* **TASK DETAILS**
Gather the lines from the material that contain "full".

* **SUPPLIED ENTRIES**
********************

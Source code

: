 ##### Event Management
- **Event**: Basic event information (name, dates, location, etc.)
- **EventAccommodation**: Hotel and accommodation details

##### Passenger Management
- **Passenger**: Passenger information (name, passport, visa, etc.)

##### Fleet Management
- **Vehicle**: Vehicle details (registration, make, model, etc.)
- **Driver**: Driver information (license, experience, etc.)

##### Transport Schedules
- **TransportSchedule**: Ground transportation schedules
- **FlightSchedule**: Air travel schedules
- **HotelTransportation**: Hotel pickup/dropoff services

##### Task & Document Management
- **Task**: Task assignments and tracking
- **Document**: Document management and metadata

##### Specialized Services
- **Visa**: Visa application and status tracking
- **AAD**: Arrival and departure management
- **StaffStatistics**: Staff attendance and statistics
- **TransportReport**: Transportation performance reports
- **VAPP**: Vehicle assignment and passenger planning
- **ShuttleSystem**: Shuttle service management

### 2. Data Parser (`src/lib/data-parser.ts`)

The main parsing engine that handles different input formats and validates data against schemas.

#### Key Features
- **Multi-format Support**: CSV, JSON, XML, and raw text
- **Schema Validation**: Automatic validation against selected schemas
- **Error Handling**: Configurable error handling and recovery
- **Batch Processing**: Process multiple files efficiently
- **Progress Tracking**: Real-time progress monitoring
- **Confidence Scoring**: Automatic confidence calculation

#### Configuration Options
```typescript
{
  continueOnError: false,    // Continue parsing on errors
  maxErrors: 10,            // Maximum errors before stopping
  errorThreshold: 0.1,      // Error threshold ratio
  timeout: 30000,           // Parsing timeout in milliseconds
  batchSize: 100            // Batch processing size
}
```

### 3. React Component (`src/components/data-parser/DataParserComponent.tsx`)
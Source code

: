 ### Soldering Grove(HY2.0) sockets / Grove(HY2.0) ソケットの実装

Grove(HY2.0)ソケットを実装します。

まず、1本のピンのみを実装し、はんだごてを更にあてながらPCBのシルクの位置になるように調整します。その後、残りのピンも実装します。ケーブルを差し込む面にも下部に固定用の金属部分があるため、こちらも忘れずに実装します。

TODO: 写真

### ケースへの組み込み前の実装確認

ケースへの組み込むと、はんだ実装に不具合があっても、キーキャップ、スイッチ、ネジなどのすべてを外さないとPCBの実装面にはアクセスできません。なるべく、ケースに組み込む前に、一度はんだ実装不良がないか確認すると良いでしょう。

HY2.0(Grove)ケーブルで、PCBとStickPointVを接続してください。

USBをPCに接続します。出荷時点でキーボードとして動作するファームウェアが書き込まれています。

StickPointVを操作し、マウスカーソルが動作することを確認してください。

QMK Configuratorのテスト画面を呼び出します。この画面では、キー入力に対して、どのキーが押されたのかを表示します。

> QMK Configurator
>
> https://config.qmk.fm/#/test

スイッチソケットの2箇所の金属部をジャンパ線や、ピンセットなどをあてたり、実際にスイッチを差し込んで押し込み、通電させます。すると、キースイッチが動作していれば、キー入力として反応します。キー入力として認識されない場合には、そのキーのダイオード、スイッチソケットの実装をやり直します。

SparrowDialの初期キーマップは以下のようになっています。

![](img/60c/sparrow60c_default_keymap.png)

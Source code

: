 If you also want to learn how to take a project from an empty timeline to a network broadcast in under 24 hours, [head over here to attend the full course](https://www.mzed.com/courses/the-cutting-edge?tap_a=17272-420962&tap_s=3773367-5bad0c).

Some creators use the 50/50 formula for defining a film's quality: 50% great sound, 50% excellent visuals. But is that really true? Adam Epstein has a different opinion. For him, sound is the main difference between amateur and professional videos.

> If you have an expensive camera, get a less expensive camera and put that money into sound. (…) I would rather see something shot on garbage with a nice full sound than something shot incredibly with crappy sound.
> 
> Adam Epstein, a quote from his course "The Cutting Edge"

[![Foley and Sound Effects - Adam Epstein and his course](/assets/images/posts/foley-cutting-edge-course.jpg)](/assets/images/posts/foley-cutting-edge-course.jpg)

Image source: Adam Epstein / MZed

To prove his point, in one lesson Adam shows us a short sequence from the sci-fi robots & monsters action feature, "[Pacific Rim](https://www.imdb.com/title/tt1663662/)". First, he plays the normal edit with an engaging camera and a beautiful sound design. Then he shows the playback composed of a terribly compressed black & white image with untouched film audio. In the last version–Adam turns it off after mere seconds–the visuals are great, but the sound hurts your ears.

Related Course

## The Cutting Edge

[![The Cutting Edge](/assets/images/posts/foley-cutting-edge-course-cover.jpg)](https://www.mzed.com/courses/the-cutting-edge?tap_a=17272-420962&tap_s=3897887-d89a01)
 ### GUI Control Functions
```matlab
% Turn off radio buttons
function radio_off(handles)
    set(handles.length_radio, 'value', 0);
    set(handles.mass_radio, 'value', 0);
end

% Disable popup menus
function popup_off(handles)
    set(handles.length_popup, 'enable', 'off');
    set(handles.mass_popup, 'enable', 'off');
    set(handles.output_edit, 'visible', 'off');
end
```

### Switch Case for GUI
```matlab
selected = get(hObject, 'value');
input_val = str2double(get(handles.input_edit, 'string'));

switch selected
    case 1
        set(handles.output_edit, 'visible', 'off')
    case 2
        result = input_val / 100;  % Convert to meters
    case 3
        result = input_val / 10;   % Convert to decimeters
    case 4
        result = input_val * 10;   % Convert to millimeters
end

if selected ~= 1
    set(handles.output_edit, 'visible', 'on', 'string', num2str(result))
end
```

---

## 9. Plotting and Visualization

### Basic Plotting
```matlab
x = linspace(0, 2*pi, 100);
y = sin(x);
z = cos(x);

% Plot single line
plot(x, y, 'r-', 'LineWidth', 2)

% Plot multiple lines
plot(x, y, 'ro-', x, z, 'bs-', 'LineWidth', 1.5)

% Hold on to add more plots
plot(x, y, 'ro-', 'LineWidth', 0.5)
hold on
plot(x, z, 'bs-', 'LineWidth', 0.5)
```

********************

* **ANSWER BOX**
: If you also want to learn how to take a project from an empty timeline to a network broadcast in under 24 hours, [head over here to attend the full course](https://www.mzed.com/courses/the-cutting-edge?tap_a=17272-420962&tap_s=3773367-5bad0c).
> If you have an expensive camera, get a less expensive camera and put that money into sound. (…) I would rather see something shot on garbage with a nice full sound than something shot incredibly with crappy sound.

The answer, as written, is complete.